##### Working data #####

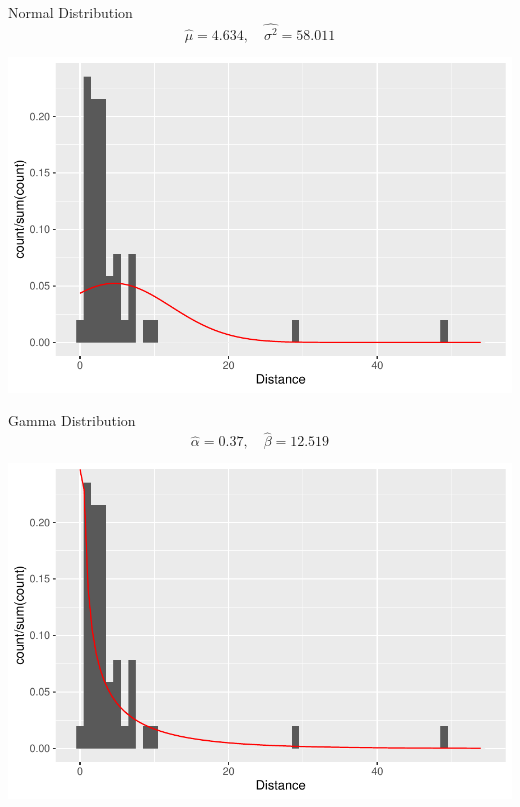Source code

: \begin{frame}

\begin{block}{Normal Distribution}
$$
\hat \mu = 4.634, \quad \widehat{\sigma^2} = 58.011 
$$

\begin{center}
\includegraphics[height=.5\textheight]{figure/normal-1.pdf}
\end{center}

\end{block}
\end{frame}



\begin{frame}

\begin{block}{Gamma Distribution}
$$
\hat{\alpha} = 0.37, \quad \hat{\beta} = 12.519 
$$

\begin{center}
\includegraphics[height=.5\textheight]{figure/gamma-1.pdf}
\end{center}
\end{block}
\end{frame}

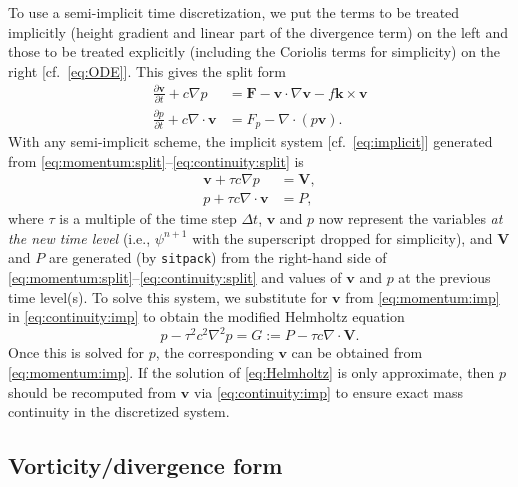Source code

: \documentclass[12pt]{article}
\newcommand{\vecv}{\mathbf{v}}
\newcommand{\vecV}{\mathbf{V}}
\newcommand{\veck}{\mathbf{k}}
\newcommand{\Fmom}{\mathbf{F}}
\newcommand{\Fphi}{F_\p}
\newcommand{\solvec}{\psi}
\newcommand{\p}{{p}}   %
\renewcommand{\P}{{P}} %
\newcommand{\cross}{\times}
\newcommand{\del}{\nabla}
\newcommand{\dt}{\Delta t}
\begin{document}
To use a semi-implicit time discretization, we put the terms to be treated 
implicitly (height gradient and linear part of the divergence term) on the
left and those to be treated explicitly (including the Coriolis terms for
simplicity) on the right [cf.~\eqref{eq:ODE}].  This gives the split form
\begin{align}
   \frac{\partial \vecv}{\partial t} + c\del \p &= 
      \Fmom - \vecv\cdot\del\vecv - f\veck\cross\vecv 
\label{eq:momentum:split}
\\
   \frac{\partial\p}{\partial t} + c\del\cdot\vecv 
      &= \Fphi - \del\cdot(\p\vecv) .
\label{eq:continuity:split}
\end{align}
With any semi-implicit scheme, the implicit system [cf.~\eqref{eq:implicit}]
generated from \eqref{eq:momentum:split}--\eqref{eq:continuity:split} is
\begin{align}
   \vecv + \tau c\del \p &= \vecV ,
\label{eq:momentum:imp}
\\
   \p + \tau c\del\cdot\vecv &= \P ,
\label{eq:continuity:imp}
\end{align}
where $\tau$ is a multiple of the time step $\dt$, $\vecv$ and $\p$ now
represent the variables \emph{at the new time level} (i.e., $\solvec^{n+1}$
with the superscript dropped for simplicity), and $\vecV$ and $\P$ are
generated (by \verb+sitpack+) from the right-hand side of
\eqref{eq:momentum:split}--\eqref{eq:continuity:split} and values of $\vecv$
and $\p$ at the previous time level(s).  To solve this system, we substitute
for $\vecv$ from \eqref{eq:momentum:imp} in \eqref{eq:continuity:imp} to
obtain the modified Helmholtz equation
\begin{equation}
  \p - \tau^2 c^2\del^2 \p = G := \P - \tau c\del\cdot\vecV.
\label{eq:Helmholtz}
\end{equation}
Once this is solved for $\p$, the corresponding $\vecv$ can be obtained from
\eqref{eq:momentum:imp}.  If the solution of \eqref{eq:Helmholtz} is only
approximate, then $\p$ should be recomputed from $\vecv$ via
\eqref{eq:continuity:imp} to ensure exact mass continuity in the discretized
system.

\pagebreak[2]
\subsection{Vorticity/divergence form\label{sec:vd}}
\end{document}
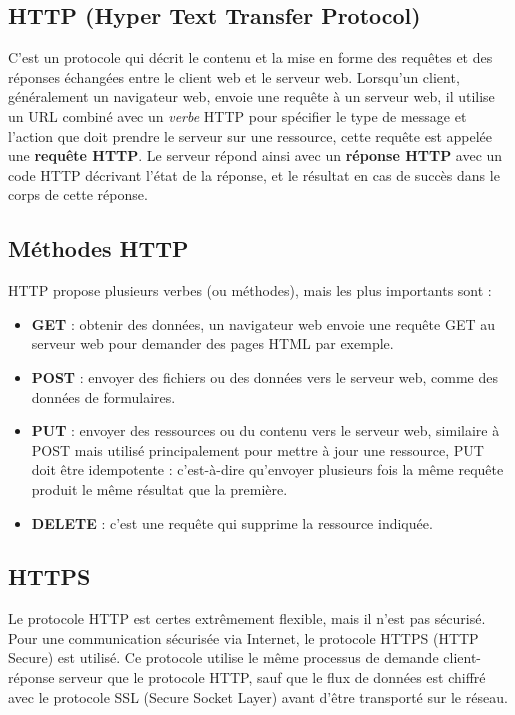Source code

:\subsection{HTTP (Hyper Text Transfer Protocol)}
C'est un protocole qui décrit le contenu et la mise en forme des requêtes et des réponses échangées entre le client web et le serveur web. 
Lorsqu'un client, généralement un navigateur web, envoie une requête à un serveur web, il utilise un URL combiné avec un \emph{verbe} HTTP pour spécifier le type de message et l'action que doit prendre le serveur sur une ressource, cette requête est appelée une \textbf{requête HTTP}. Le serveur répond ainsi avec un \textbf{réponse HTTP} avec un code HTTP décrivant l'état de la réponse, et le résultat en cas de succès dans le corps de cette réponse.

\subsection{Méthodes HTTP}
HTTP propose plusieurs verbes (ou méthodes), mais les plus importants sont : 
\begin{itemize}
	\item \textbf{GET} : obtenir des données, un navigateur web envoie une requête GET au serveur web pour demander des pages HTML par exemple.
	\item \textbf{POST} : envoyer des fichiers ou des données vers le serveur web, comme des données de formulaires.
	\item \textbf{PUT} : envoyer des ressources ou du contenu vers le serveur web, similaire à POST mais utilisé principalement pour mettre à jour une ressource, PUT doit être idempotente : c'est-à-dire qu'envoyer plusieurs fois la même requête produit le même résultat que la première.
	\item \textbf{DELETE} : c'est une requête  qui supprime la ressource indiquée.
\end{itemize}

\subsection{HTTPS}
Le protocole HTTP est certes extrêmement flexible, mais il n'est pas sécurisé.
Pour une communication sécurisée via Internet, le protocole HTTPS (HTTP Secure) est utilisé. \newline
Ce protocole utilise le même processus de demande client-réponse serveur que le protocole HTTP, sauf que le flux de données est chiffré avec le protocole SSL (Secure Socket Layer) avant d'être transporté sur le réseau.

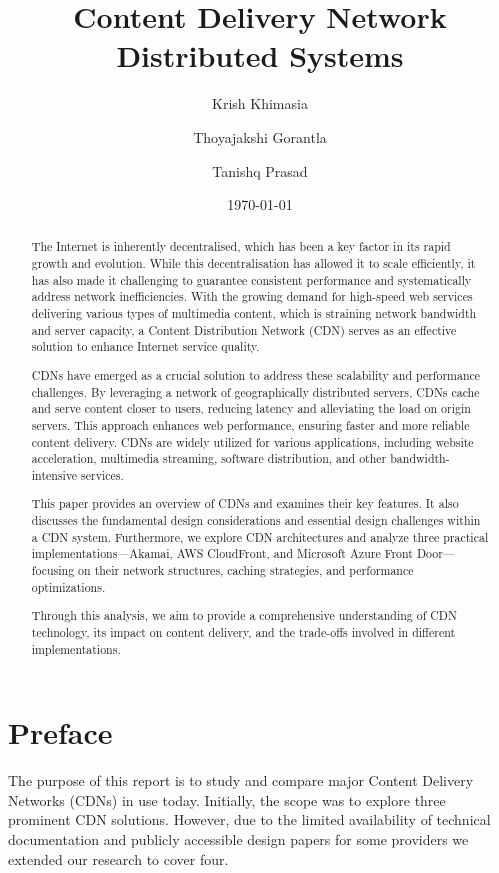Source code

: \documentclass[12pt]{article}
\title{\textbf{Content Delivery Network}\\ \large Distributed Systems}
\author{Krish Khimasia \and Thoyajakshi Gorantla \and Tanishq Prasad}
\date{\today}
\begin{document}
\maketitle

\begin{abstract}
The Internet is inherently decentralised, which has been a key factor in its rapid growth
and evolution. While this decentralisation has allowed it to scale efficiently, it has also
made it challenging to guarantee consistent performance and systematically address
network inefficiencies. With the growing demand for high-speed web services delivering
various types of multimedia content, which is straining network bandwidth and server
capacity, a Content Distribution Network (CDN) serves as an effective solution to
enhance Internet service quality.

CDNs have emerged as a crucial solution to address these scalability and performance
challenges. By leveraging a network of geographically distributed servers, CDNs cache
and serve content closer to users, reducing latency and alleviating the load on origin
servers. This approach enhances web performance, ensuring faster and more reliable
content delivery. CDNs are widely utilized for various applications, including website
acceleration, multimedia streaming, software distribution, and other bandwidth-intensive
services.

This paper provides an overview of CDNs and examines their key features. It also
discusses the fundamental design considerations and essential design challenges
within a CDN system. Furthermore, we explore CDN architectures and analyze three
practical implementations—Akamai, AWS CloudFront, and Microsoft Azure Front
Door—focusing on their network structures, caching strategies, and performance
optimizations.

Through this analysis, we aim to provide a comprehensive understanding of CDN
technology, its impact on content delivery, and the trade-offs involved in different
implementations.
\end{abstract}

\clearpage
\section*{Preface}

The purpose of this report is to study and compare major Content Delivery Networks (CDNs) in use today. Initially, the scope was to explore three prominent CDN solutions. However, due to the limited availability of technical documentation and publicly accessible design papers for some providers we extended our research to cover four.
\end{document}
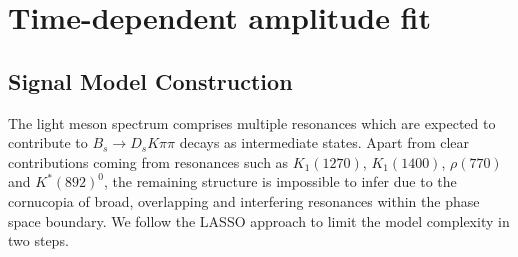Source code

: \section{Time-dependent amplitude fit}
\label{sec:fullFit}

\subsection{Signal Model Construction}
\label{sec:LASSO}

The light meson spectrum comprises multiple resonances which are expected to contribute to $B_s \to D_s K \pi \pi$  decays as intermediate states. 
Apart from clear contributions coming from resonances such as $K_{1}(1270)$, $K_{1}(1400)$, $\rho(770)$ and $K^*(892)^0$, 
the remaining structure is impossible to infer due to
the cornucopia of broad, overlapping and interfering resonances 
within the phase space boundary.
We follow the \textsf{LASSO} \cite{Tibshirani94regressionshrinkage,Guegan:2015mea} approach 
to limit the model complexity in two steps.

#####

Required work:
The output should be exactly the lines above from the line containing "where $\tau$ is" to the line containing "and $\p$ at", inclusive, with no other lines.

Answer space:
where $\tau$ is a multiple of the time step $\dt$, $\vecv$ and $\p$ now
represent the variables \emph{at the new time level} (i.e., $\solvec^{n+1}$
with the superscript dropped for simplicity), and $\vecV$ and $\P$ are
generated (by \verb+sitpack+) from the right-hand side of
\eqref{eq:momentum:split}--\eqref{eq:continuity:split} and values of $\vecv$
and $\p$ at the previous time level(s).  To solve this system, we substitute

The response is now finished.